In a rational World I would have thought that the employees are the owners of the company shares and so get to elect the board.

However in societies adhering to (ir)rationalist economics I'm sure that that concept would probably be considered communist and therefore abhorrent.

James Annan said...

It's a standard way of returning spare cash to shareholders (by inflating the share price rather than a direct dividend), especially when the company thinks that the shares are undervalued.

William M. Connolley said...

But the share price out to have reflected the value of the money in the bank, so it shouldn't increase the share price at all. In theory.

Ian said...

I think it just means that they think that the best way for microsoft to invest their spare money is right now is to buy microsoft. Since should be able to to put more trust in their own balance sheet than anyone else's, you can see their point.

And to recycle a 1929 joke told about John D Rockerfeller investing:
Warren Buffett just put 3 billion or so into Goldmann-Sachs --- sure, who else has any money left.

DThompson55 said...

And I'm no economist :) Now, if there was just one share outstanding, yes, that one shareholder would own the company. If there were no shares outstanding, then either the company would have gone private, been reorganized, or would have gone out of business, in either case it would no longer be a corporation or at least the same corporation.

To belette's point, she would be right if the share price only reflected the value of money in the bank. And this is exactly what makes the buy back attractive to the corporation, when the value of shares is cheap compared to the value of cash in the bank. The company is betting that the value of the shares is historically low and that it will be able to put them back on the market at some later date in order to raise even more cash.

tidal said...

I wish I had more time to respond, but the gist of the issue is hit upon in the above posts.

One thing to note is that these buybacks are "gross", not net. Companies make big press releases to announce buybacks (usually announced as "up to xxxx shares", not necessarily acted upon), but you have to actually pour through the financial statements to see how many new shares were simultaneously issued - for employee stock incentive issuance, etc. I know that my firm has announced billion dollar share buybacks every year for many years and made good on them, and the total share count has barely budged - in fact slightly grown. In aggregrate, S&P 500 companies over time are consistently in net issuance, regardless of all the announced buybacks... Just food for thought, balance.

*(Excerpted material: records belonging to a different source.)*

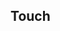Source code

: ## Touch

<!-- CUSTOMTYPEJSON.Touch.description -->

<!-- CUSTOMTYPEJSON.Touch.package -->

<!-- CUSTOMTYPEJSON.Touch.extends -->

<!-- CUSTOMTYPEJSON.Touch.event -->

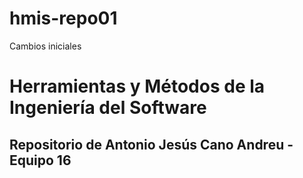 
# hmis-repo01

Cambios iniciales
# Herramientas y Métodos de la Ingeniería del Software
## Repositorio de Antonio Jesús Cano Andreu - Equipo 16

In the case of Microsoft in particular, however, I think they are in net buyback.

William M. Connolley said...

"It's just a form of dividend, a way to pump money back into the hands of shareholders"

Why?

If your company is worth $200M, of which $100M is value and $100M is cash-in-bank, and has 200M outstanding shares, then each share is worth $1. If the company buys 100M shares, then its cash-in-bank is zero, and so its total worth is $100M. There are now 100M shares outstanding, so each is still worth $1.

Michael Tobis said...

Err, I dunno, it sounded right the first time...

Anyone?

Hank Roberts said...

http://www.investopedia.com/articles/02/041702.asp

Dano said...

Err, I dunno, it sounded right the first time...Anyone?

I'm sticking with what I said above, and Hank's once-again-excellent link reinforces my point.

Reading the press release, it also looks like they wanted to do something with the cash they set aside for the failed Yahoo purchase, and fewer shares may push up the dividend, which fell off lately.

At any rate, it must be a terrible burden to have US$15-25-40B sitting around, burning a hole in your pocket.

Best,

D

EliRabett said...

Cash sitting around makes you a target for the jackels (aka Carl Icahan, the Aldi bros, T. Pickins, etc). Buying back stock raises the value per share and the price for those who don't take the buy back (aka Bill Gates). If necessary the bought back stock can be put in the treasury and sold again when it is necessary to raise capital.

OTOH giving a dividend just gets rid of the cash.